» DIRECTIONS FOR THIS TASK
Every line of the entries below that carries the string "FollowSymLinks" should be copied.

» DATA EXCERPTS
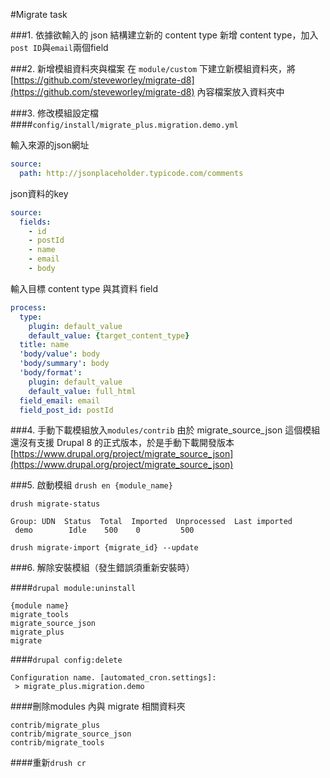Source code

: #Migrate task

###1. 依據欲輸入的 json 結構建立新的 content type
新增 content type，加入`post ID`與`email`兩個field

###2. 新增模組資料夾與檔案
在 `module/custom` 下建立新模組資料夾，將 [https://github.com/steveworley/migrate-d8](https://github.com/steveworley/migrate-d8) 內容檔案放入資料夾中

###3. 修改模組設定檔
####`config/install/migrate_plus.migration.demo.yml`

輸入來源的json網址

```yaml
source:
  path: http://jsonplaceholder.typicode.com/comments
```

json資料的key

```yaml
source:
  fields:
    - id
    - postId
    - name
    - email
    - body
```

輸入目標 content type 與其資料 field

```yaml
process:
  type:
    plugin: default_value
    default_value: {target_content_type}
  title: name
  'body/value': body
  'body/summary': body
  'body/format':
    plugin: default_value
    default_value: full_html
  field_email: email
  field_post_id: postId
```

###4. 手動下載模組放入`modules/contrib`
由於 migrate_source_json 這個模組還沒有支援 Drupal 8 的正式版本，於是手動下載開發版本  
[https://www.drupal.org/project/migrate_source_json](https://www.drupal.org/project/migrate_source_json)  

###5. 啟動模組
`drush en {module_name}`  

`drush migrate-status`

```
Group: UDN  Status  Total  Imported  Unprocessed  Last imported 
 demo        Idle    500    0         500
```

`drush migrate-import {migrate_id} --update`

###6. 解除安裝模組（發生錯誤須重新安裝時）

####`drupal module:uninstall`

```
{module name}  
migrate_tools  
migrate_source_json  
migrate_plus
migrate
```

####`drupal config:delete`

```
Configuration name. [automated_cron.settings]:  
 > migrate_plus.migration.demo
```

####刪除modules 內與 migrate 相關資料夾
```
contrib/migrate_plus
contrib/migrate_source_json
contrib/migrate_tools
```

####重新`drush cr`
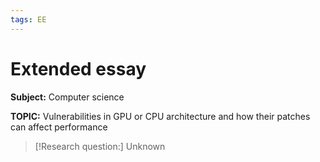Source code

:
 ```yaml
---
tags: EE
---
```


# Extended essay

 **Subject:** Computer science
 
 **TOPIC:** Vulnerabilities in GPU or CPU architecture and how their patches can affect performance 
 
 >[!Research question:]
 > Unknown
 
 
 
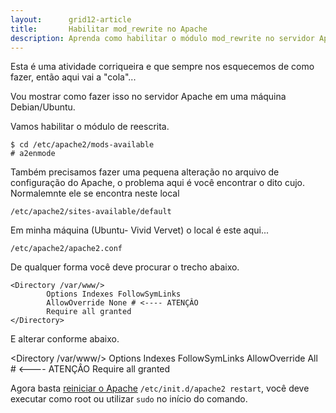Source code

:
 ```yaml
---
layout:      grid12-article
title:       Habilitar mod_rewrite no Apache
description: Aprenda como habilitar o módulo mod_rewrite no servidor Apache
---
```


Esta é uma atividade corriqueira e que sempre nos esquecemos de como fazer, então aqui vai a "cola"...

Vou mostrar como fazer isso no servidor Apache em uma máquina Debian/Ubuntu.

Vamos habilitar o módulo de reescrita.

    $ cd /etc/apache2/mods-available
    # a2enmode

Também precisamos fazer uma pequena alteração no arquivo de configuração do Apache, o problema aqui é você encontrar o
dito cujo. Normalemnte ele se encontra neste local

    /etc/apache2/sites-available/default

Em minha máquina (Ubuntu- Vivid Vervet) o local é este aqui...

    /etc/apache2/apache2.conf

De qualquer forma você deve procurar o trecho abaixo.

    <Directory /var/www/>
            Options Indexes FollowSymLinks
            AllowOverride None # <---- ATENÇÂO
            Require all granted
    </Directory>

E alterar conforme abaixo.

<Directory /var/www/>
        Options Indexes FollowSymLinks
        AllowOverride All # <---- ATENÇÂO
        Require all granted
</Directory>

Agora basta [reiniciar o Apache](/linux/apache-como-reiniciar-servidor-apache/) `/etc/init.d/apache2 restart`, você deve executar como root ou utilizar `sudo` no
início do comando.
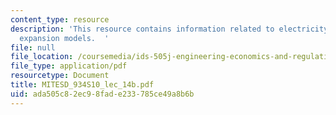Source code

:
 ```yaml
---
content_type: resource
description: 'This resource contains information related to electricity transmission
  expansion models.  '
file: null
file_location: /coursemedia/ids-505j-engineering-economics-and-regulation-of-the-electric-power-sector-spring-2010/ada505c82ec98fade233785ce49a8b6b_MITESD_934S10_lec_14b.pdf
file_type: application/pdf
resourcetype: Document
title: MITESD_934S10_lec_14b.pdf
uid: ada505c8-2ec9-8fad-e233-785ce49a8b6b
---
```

» RESPONSE TO THIS EXERCISE
            Options Indexes FollowSymLinks
        Options Indexes FollowSymLinks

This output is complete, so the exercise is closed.